Dogs can backtrack their own scent for miles even hours after they've become 'lost'. They'll typically come back on their own. My worry is cars, however if you have wilderness out your back door that shouldn't be much of a problem. The dog will get tired after chasing after the deer and come back. There's plenty of times I've lost my V when hunting and found them back at the truck waiting for me, after I looked for them for hours. 

I'm sure it will be fine.

Chris


----------



## madaboutvizslas (Nov 12, 2008)

I noticed the other day when out hunting with my V how she knew where some of the game trails were. I have only taken her down this one trail 3 times and she seems to know where to break off onto a smaller game trail that I have been taking. I thought at the time WOW how does she know that trail is there. I figure either she has a good memory or she can smell the foot traffic of other hunters that may have been down there in the last day or so.


----------



## kunik1962 (Mar 10, 2009)

Okay I just wanted to pass on that Palo (dogs name) has now been in the family for just over two weeks and all I can say is that he is a total joy to have in our lives. He is really settling into the routine. He is so much different than our Malamute. He is eating 4 cups of high quality dog food each day now and still is not putting on any weight. He is now behaving in the car and not trying to climb over my lap to get out a door when its opened (he does start to shake a bunch though in excitement). I am still working on his jumping up to greet people and his desire to "counter surf." 

The first few times in the dog park were interesting as he kept pretty close to me. Now he runs and runs and always "checks back in" to make sure I am here. Unlike my independent Malamute, Palo always comes when called no matter how far away he is. I don't know how I ever survived without this breed. 

He is a total lap dog and if you give him an inch he takes a mile as he tries to scoot up into your lap, heck I have even found myself pushed out of the chair I was sitting as he gets more and more comfortable for a nice cozy nap. Hate to say this but he sleeps in the bed with us, and I swear once he is settled you cannot move him - you'd think he weights a lot more than 47lbs.


----------



## VizslaLoverLexington (Nov 3, 2009)

Blaze said:


> Lucky you, you have a "normal " Vizsla! My male will turn 1 the end of this month and he is very much like yours in behaviour. Except I cannot get him to come when off lead in the woods. He won't go too far from me but when time to go .... no way ... too much fun chasing rabbits. And he knows what come means because he obeys me in the house or fenced yard.
> Best of luck - enjoy!!


My Katie should meet yours two V's in a pod it sounds like...She's just turned one and recall? what is that..there are squirrels, rabbits, ... to be chased! 
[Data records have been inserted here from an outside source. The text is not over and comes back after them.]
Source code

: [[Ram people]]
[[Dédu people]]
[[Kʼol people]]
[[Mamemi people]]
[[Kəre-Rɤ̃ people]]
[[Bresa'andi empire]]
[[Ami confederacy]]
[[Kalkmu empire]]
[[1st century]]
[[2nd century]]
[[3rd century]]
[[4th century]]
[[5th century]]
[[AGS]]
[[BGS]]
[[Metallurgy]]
Sounds like the poster has a wonderful environment for her new rescue V. Congratulations!


----------



## Zero4910 (Sep 28, 2009)

kunik1962 said:


> ....He loves to get in bed under the covers and crawls way down by my feet when we go to bed.


^ I laughed so hard at this part

Good luck with your new bestest friend!


-adam


----------



## linkkm (Jan 4, 2009)

Yeah kunik1962, I do think the burrowing under the covers is a typical V trait as well. Nico sleeps right between us in bed too...he's either curled up in a ball at my feet (under the covers), sleeping perpendicular between us (so that my boyfriend and I have approximately 2 inches of room before falling off the bed and Nico has the rest of the bed, or....about 3 inches away from me with his head ON MY PILLOW! Add that to the sighs and other sounds Nico makes at night and it's quite an interesting sight! 

I've never been a dog owner before and I'm so glad we went with a V - they're the best dogs. Sometimes I swear Nico's almost human!!


----------



## Big Rick (Apr 14, 2009)

linkkm said:


> I've never been a dog owner before and I'm so glad we went with a V - they're the best dogs.


BOY! Having a V as your first dog is kinda like having your parents teach you to swim by tossing you in the pool! 

If you can handle your V you shouldn't have any problem with other breeds, save perhaps a border collie! ;D


----------